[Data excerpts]
[Start of section]

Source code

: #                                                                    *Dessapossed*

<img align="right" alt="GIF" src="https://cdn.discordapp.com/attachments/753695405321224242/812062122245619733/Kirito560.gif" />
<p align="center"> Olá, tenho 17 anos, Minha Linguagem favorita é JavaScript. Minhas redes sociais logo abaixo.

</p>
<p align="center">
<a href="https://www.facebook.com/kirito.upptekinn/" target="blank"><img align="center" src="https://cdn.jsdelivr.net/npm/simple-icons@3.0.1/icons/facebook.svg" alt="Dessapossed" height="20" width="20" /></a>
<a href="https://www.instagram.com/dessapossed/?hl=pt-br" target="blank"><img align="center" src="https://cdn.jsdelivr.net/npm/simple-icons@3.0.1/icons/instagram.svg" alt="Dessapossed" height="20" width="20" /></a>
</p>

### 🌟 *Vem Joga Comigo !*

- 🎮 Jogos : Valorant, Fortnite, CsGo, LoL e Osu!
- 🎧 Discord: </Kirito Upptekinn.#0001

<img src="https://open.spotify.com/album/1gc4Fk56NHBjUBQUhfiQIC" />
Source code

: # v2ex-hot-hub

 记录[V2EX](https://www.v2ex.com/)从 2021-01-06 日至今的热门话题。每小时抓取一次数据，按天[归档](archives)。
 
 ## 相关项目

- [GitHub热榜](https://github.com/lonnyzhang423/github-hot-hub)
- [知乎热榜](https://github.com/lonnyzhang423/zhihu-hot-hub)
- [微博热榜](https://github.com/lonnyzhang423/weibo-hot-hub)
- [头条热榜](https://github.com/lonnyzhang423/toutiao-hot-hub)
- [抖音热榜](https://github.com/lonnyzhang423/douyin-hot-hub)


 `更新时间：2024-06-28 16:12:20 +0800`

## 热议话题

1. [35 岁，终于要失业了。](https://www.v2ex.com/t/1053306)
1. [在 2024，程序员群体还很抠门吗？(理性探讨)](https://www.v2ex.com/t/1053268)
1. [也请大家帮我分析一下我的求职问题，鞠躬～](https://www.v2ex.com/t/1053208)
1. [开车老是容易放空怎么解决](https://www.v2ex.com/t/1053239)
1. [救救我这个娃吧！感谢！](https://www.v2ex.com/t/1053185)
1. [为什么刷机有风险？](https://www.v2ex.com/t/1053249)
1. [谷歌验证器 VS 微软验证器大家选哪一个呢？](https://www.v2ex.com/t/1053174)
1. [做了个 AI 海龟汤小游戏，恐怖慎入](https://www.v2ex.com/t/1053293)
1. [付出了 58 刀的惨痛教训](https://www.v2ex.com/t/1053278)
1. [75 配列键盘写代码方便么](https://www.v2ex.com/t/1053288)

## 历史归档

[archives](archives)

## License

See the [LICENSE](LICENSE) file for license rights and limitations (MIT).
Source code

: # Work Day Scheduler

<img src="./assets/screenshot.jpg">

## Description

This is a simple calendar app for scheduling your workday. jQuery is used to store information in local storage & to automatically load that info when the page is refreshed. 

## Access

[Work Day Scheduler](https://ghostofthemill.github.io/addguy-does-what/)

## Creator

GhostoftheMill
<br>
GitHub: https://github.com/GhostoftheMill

[End of section]

### Task to complete:
Nothing but the lines from the one with "This is a simple" through the last line of the entries should be repeated, and those exactly.

### Exercise response:
This is a simple calendar app for scheduling your workday. jQuery is used to store information in local storage & to automatically load that info when the page is refreshed. 

## Access

[Work Day Scheduler](https://ghostofthemill.github.io/addguy-does-what/)

## Creator

GhostoftheMill
<br>
GitHub: https://github.com/GhostoftheMill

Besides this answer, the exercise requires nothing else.